Check every line of the records below for the string "same" and copy the ones that have it.

====== Extracted information ======

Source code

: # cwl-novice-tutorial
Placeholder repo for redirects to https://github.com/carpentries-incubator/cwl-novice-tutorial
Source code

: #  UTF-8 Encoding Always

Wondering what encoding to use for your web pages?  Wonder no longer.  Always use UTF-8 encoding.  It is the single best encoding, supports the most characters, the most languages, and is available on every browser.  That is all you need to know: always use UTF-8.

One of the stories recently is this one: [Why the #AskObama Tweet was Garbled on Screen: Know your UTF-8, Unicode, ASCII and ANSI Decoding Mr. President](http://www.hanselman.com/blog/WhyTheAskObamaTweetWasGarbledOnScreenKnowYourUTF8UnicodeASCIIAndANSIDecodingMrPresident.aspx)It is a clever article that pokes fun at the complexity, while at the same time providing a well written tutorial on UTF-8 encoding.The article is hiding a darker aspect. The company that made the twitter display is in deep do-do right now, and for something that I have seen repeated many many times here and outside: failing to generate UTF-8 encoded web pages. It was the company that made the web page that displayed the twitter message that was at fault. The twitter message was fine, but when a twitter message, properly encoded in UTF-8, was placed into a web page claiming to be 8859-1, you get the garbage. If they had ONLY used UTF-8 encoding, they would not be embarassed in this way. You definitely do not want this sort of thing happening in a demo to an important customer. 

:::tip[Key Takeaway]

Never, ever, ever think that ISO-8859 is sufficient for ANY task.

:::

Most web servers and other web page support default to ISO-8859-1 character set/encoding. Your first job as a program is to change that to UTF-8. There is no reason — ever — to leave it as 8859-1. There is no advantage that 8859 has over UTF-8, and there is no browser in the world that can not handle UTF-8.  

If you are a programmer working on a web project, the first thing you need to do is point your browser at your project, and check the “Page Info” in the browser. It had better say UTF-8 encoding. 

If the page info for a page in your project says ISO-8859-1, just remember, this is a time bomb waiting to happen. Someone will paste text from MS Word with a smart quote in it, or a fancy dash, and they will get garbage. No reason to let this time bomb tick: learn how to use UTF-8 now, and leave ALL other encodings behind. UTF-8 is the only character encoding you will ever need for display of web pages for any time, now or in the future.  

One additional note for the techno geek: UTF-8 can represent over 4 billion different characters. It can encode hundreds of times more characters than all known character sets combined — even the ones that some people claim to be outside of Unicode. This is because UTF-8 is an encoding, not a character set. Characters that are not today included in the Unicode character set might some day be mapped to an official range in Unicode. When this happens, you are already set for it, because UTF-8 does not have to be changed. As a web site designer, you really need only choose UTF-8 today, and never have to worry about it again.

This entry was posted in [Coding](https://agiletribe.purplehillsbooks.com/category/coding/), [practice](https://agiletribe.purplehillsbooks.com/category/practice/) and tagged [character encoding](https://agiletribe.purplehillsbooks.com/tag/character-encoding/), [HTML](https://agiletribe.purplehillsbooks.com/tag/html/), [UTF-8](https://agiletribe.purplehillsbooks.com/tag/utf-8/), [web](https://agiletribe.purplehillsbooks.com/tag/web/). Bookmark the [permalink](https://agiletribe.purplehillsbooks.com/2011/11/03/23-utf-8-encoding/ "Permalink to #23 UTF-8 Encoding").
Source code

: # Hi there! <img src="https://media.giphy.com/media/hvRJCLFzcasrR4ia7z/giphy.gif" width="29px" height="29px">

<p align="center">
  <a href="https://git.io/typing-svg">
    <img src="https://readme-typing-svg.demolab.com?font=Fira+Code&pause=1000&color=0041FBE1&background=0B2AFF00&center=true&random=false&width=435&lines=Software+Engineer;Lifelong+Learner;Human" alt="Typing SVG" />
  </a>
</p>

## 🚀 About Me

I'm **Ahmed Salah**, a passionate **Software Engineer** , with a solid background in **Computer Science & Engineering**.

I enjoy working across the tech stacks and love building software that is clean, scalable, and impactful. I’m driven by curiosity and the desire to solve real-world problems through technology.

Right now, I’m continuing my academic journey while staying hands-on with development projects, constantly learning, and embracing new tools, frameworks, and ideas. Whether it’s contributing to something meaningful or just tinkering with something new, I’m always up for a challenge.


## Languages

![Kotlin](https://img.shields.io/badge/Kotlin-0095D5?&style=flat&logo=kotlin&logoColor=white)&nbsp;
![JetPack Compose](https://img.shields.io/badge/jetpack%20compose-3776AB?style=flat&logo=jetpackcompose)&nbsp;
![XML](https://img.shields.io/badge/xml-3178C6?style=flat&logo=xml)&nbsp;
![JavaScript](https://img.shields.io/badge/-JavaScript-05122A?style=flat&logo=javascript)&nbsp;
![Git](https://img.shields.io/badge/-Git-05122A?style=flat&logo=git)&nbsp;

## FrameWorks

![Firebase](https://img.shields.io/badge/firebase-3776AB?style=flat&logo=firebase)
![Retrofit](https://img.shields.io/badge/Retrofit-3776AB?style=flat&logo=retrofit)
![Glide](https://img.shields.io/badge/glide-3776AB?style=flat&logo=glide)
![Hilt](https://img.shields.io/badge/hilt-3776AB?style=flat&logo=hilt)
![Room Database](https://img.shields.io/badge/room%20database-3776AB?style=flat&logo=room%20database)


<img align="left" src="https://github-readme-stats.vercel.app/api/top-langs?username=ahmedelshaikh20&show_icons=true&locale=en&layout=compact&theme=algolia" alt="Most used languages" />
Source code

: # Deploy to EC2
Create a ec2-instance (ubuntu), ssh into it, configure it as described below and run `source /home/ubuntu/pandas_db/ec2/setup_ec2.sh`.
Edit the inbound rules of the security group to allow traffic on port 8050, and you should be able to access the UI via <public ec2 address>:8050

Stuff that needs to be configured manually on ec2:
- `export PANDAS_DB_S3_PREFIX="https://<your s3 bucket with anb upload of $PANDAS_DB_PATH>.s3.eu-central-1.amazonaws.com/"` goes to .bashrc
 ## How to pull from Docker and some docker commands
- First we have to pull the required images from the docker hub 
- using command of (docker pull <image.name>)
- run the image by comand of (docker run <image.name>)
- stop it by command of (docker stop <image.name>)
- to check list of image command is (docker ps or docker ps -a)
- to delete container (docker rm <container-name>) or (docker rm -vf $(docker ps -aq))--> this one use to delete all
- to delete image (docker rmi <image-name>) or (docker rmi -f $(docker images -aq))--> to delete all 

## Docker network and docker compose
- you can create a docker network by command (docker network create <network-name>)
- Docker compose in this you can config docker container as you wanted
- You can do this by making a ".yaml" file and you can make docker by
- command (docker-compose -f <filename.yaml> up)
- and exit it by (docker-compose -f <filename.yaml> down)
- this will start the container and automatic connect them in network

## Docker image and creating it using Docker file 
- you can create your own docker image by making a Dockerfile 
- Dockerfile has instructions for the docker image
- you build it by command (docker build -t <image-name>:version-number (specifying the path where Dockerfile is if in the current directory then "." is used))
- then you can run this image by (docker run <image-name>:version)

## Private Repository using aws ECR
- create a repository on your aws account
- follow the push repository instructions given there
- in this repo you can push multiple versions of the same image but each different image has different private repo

======

> **Answer to the problem**
One of the stories recently is this one: [Why the #AskObama Tweet was Garbled on Screen: Know your UTF-8, Unicode, ASCII and ANSI Decoding Mr. President](http://www.hanselman.com/blog/WhyTheAskObamaTweetWasGarbledOnScreenKnowYourUTF8UnicodeASCIIAndANSIDecodingMrPresident.aspx)It is a clever article that pokes fun at the complexity, while at the same time providing a well written tutorial on UTF-8 encoding.The article is hiding a darker aspect. The company that made the twitter display is in deep do-do right now, and for something that I have seen repeated many many times here and outside: failing to generate UTF-8 encoded web pages. It was the company that made the web page that displayed the twitter message that was at fault. The twitter message was fine, but when a twitter message, properly encoded in UTF-8, was placed into a web page claiming to be 8859-1, you get the garbage. If they had ONLY used UTF-8 encoding, they would not be embarassed in this way. You definitely do not want this sort of thing happening in a demo to an important customer. 
- in this repo you can push multiple versions of the same image but each different image has different private repo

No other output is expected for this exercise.